I had meant to respond in time for the blog—sorry about that—but will post this anyway, in case ID re-runs it sometime soon.

A simple-minded, innocent black man confessed to the crime, but it turned out that the killer was a (white, or very light-skinned) Hispanic drug dealer/addict. I recall Marjoe Gortner playing the killer in the TV movie.

The significance of the “Career Girls” murder was that the two roommates lived in a nice neighborhood in Manhattan, and such rape-slaughters were unheard of at the time, not only in Manhattan, but just about anywhere in this country. The political purpose of the Marcus Nelson Murders, however, was in seeking to sell the American public on the notion that the prisons were full of innocent black men who had confessed to crimes they hadn’t committed.
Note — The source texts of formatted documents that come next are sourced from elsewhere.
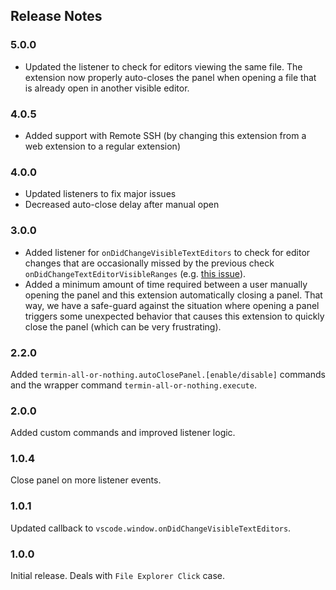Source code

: ## Release Notes

### 5.0.0

- Updated the listener to check for editors viewing the same file. The extension
now properly auto-closes the panel when opening a file that is already open in
another visible editor.

### 4.0.5

- Added support with Remote SSH (by changing this extension from a web
extension to a regular extension)

### 4.0.0

- Updated listeners to fix major issues
- Decreased auto-close delay after manual open

### 3.0.0

- Added listener for `onDidChangeVisibleTextEditors` to check for editor changes that are occasionally missed by the previous check `onDidChangeTextEditorVisibleRanges` (e.g. [this issue](https://github.com/leep-frog/termin-all-or-nothing/issues/1)).
- Added a minimum amount of time required between a user manually opening the panel and this extension automatically closing a panel. That way, we have a safe-guard against the situation where opening a panel triggers some unexpected behavior that causes this extension to quickly close the panel (which can be very frustrating).

### 2.2.0

Added `termin-all-or-nothing.autoClosePanel.[enable/disable]` commands and the
wrapper command `termin-all-or-nothing.execute`.

### 2.0.0

Added custom commands and improved listener logic.

### 1.0.4

Close panel on more listener events.

### 1.0.1

Updated callback to `vscode.window.onDidChangeVisibleTextEditors`.


### 1.0.0

Initial release. Deals with `File Explorer Click` case.
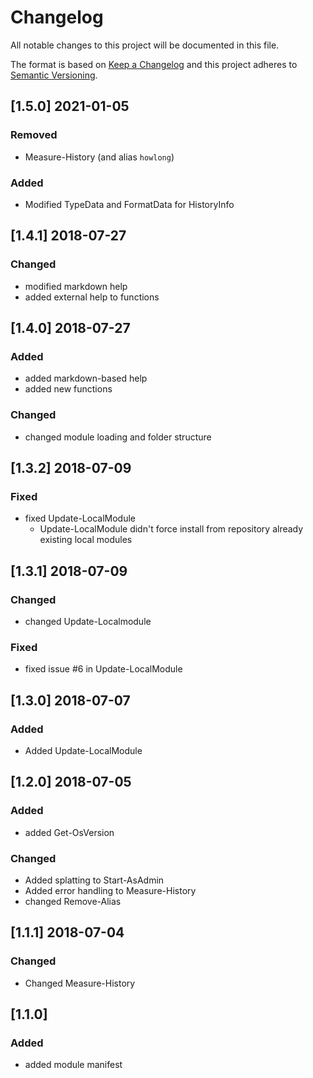# Changelog

All notable changes to this project will be documented in this file.

The format is based on [Keep a Changelog](http://keepachangelog.com/en/1.0.0/)
and this project adheres to [Semantic Versioning](http://semver.org/spec/v2.0.0.html).

## [1.5.0] 2021-01-05

### Removed

- Measure-History (and alias `howlong`)

### Added

- Modified TypeData and FormatData for HistoryInfo

## [1.4.1] 2018-07-27

### Changed

- modified markdown help
- added external help to functions

## [1.4.0] 2018-07-27

### Added

- added markdown-based help
- added new functions

### Changed

- changed module loading and folder structure

## [1.3.2] 2018-07-09

### Fixed

- fixed Update-LocalModule
  - Update-LocalModule didn't force install from repository already existing local modules

## [1.3.1] 2018-07-09

### Changed

- changed Update-Localmodule

### Fixed

- fixed issue #6 in Update-LocalModule

## [1.3.0] 2018-07-07

### Added

- Added Update-LocalModule

## [1.2.0] 2018-07-05

### Added

- added Get-OsVersion

### Changed

- Added splatting to Start-AsAdmin
- Added error handling to Measure-History
- changed Remove-Alias

## [1.1.1] 2018-07-04

### Changed

- Changed Measure-History

## [1.1.0]

### Added

- added module manifest
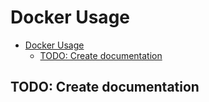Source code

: # Docker Usage

- [Docker Usage](#docker-usage)
  - [TODO: Create documentation](#todo-create-documentation)

## TODO: Create documentation
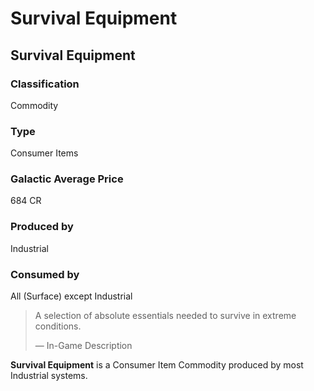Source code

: # Survival Equipment
## Survival Equipment

		

### Classification

Commodity

### Type

Consumer Items

### Galactic Average Price

684 CR

### Produced by

Industrial

### Consumed by

All (Surface) except Industrial

> 
> 
> A selection of absolute essentials needed to survive in extreme conditions.
> 
> 
> — In-Game Description
> 

**Survival Equipment** is a Consumer Item Commodity produced by most Industrial systems.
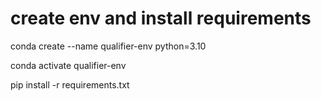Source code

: ## 

# create env and install requirements
conda create --name qualifier-env python=3.10

conda activate qualifier-env

pip install -r requirements.txt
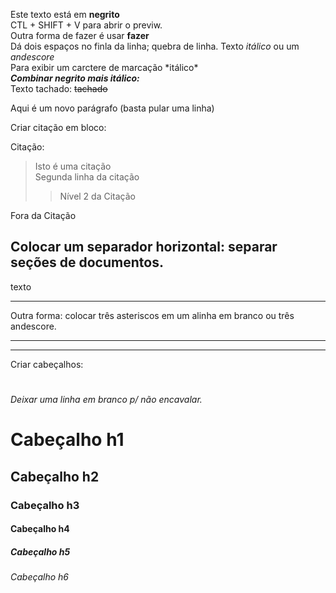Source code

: Este texto está em **negrito**  
CTL + SHIFT + V para abrir o previw.  
Outra forma de fazer é usar __fazer__  
Dá dois espaços no finla da linha; quebra de linha.
Texto *itálico* ou um _andescore_  
Para exibir um carctere de marcação \*itálico\*  
***Combinar negrito mais itálico:***  
Texto tachado: ~~tachado~~  

Aqui é um novo parágrafo (basta pular uma linha)

Criar citação em bloco:  

Citação:

> Isto é uma citação  
> Segunda linha da citação  
>> Nível 2 da Citação   

Fora da Citação

Colocar um separador horizontal: separar seções de documentos.
---
texto

---

Outra forma:  colocar três asteriscos em um alinha em branco ou três andescore.

***  

____

Criar cabeçalhos:  <h1><h6>  Deixar uma linha em branco p/ não encavalar.

# Cabeçalho h1  

## Cabeçalho h2  

### Cabeçalho h3  

#### Cabeçalho h4  

##### Cabeçalho h5  

###### Cabeçalho h6

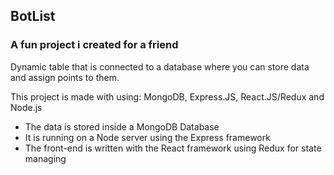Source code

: ## BotList

### A fun project i created for a friend

Dynamic table that is connected to a database where you can store data and assign points to them.

This project is made with using: MongoDB, Express.JS, React.JS/Redux and Node.js

- The data is stored inside a MongoDB Database
- It is running on a Node server using the Express framework
- The front-end is written with the React framework using Redux for state managing
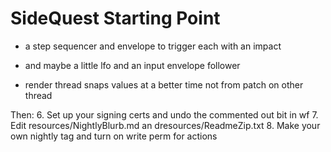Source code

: # SideQuest Starting Point

- a step sequencer and envelope to trigger each with an impact
- and maybe a little lfo and an input envelope follower

- render thread snaps values at a better time not from patch on other thread

Then:
6. Set up your signing certs and undo the commented out bit in wf
7. Edit resources/NightlyBlurb.md an dresources/ReadmeZip.txt
8. Make your own nightly tag and turn on write perm for actions
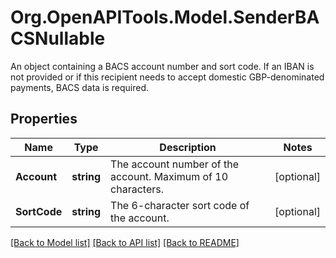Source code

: # Org.OpenAPITools.Model.SenderBACSNullable
An object containing a BACS account number and sort code. If an IBAN is not provided or if this recipient needs to accept domestic GBP-denominated payments, BACS data is required.

## Properties

Name | Type | Description | Notes
------------ | ------------- | ------------- | -------------
**Account** | **string** | The account number of the account. Maximum of 10 characters. | [optional] 
**SortCode** | **string** | The 6-character sort code of the account. | [optional] 

[[Back to Model list]](../README.md#documentation-for-models) [[Back to API list]](../README.md#documentation-for-api-endpoints) [[Back to README]](../README.md)

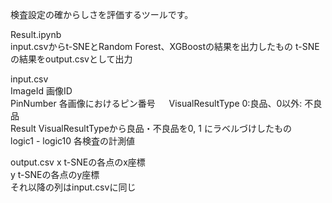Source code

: 検査設定の確からしさを評価するツールです。
  
Result.ipynb  
input.csvからt-SNEとRandom Forest、XGBoostの結果を出力したもの
t-SNEの結果をoutput.csvとして出力　　

input.csv  
ImageId 画像ID  
PinNumber 各画像におけるピン番号  　
VisualResultType  0:良品、0以外: 不良品  
Result  VisualResultTypeから良品・不良品を0, 1 にラベルづけしたもの  
logic1 - logic10  各検査の計測値  

output.csv
x t-SNEの各点のx座標  
y t-SNEの各点のy座標  
それ以降の列はinput.csvに同じ  

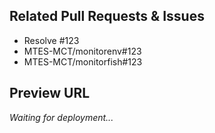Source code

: ## Related Pull Requests & Issues

- Resolve #123
- MTES-MCT/monitorenv#123
- MTES-MCT/monitorfish#123

## Preview URL

_Waiting for deployment..._<!-- AUTOFILLED_PREVIEW_URL -->
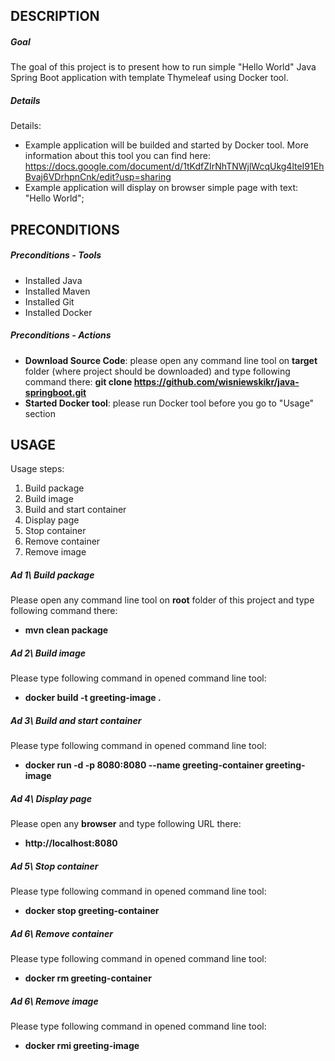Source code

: DESCRIPTION
-----------

##### Goal
The goal of this project is to present how to run simple "Hello World" Java Spring Boot application with template Thymeleaf using Docker tool.

##### Details
Details:
* Example application will be builded and started by Docker tool. More information about this tool you can find here: https://docs.google.com/document/d/1tKdfZIrNhTNWjlWcqUkg4lteI91EhBvaj6VDrhpnCnk/edit?usp=sharing
* Example application will display on browser simple page with text: "Hello World"; 


PRECONDITIONS
-------------

##### Preconditions - Tools
* Installed Java
* Installed Maven
* Installed Git
* Installed Docker

##### Preconditions - Actions
* **Download Source Code**: please open any command line tool on **target** folder (where project should be downloaded) and type following command there: **git clone https://github.com/wisniewskikr/java-springboot.git**
* **Started Docker tool**: please run Docker tool before you go to "Usage" section


USAGE
-----

Usage steps:
1. Build package
2. Build image
3. Build and start container
4. Display page
5. Stop container
6. Remove container
7. Remove image

##### Ad 1\ Build package

Please open any command line tool on **root** folder of this project and type following command there: 
* **mvn clean package**

##### Ad 2\ Build image

Please type following command in opened command line tool: 
* **docker build -t greeting-image .**

##### Ad 3\ Build and start container

Please type following command in opened command line tool: 
* **docker run -d -p 8080:8080 --name greeting-container greeting-image**

##### Ad 4\ Display page

Please open any **browser** and type following URL there: 
* **http://localhost:8080**

##### Ad 5\ Stop container

Please type following command in opened command line tool: 
* **docker stop greeting-container**

##### Ad 6\ Remove container

Please type following command in opened command line tool: 
* **docker rm greeting-container**

##### Ad 6\ Remove image

Please type following command in opened command line tool: 
* **docker rmi greeting-image**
I recall the name Alice Crimmins from my childhood, but little else. However, the notion of Kew Gardens being a safe neighborhood has persisted long since 1964, because it is in fact one of the two nicest areas in the borough, the other being Forest Hills.

To return to your use of safe within scare quotes, 50 or so years ago, the phrase “safe neighborhood” meant just that. Today, due to the beating the English language has taken in the intervening years, it could mean anything, and nothing, but never means what it did in, say, 1950.


1 comment:

Anonymous said...

The ID Channel will repeat this episode three times on Sunday, November 24-25:

9 pm ET
12 am ET
4 am ET

I've studied this case for years and recommend the ID treatment. Forty five minutes minus commercials was not long enough for the whole story. They left out Manhattan Assistant DA Mel Glass, who found the New Jersey woman in the photograph, proving it was not Janice Wylie.

This torpedoed Whitmore's alleged confession.

At the 1965 trial of Ricky Robles, the defense called the Brooklyn detectives who induced the false confession from George Whitmore. They still insisted on the stand that Whitmore was the killer of Janice Wylie and Emily Hoffert.

On cross-examination of the Brooklyn detectives, the prosecutors were able to convince the jury that a false confession had taken place and that Robles was the actual killer.

Robles admitted his guilt to a parole hearing in 1986 and said he was a changed man deserving parole on the basis of other killers who entered prison the same time he did being released.

He was denied and is still in prison. I believe he and Winston Mosely, Kitty Genovese's killer, are the two longest-serving convicts in the New York prison system.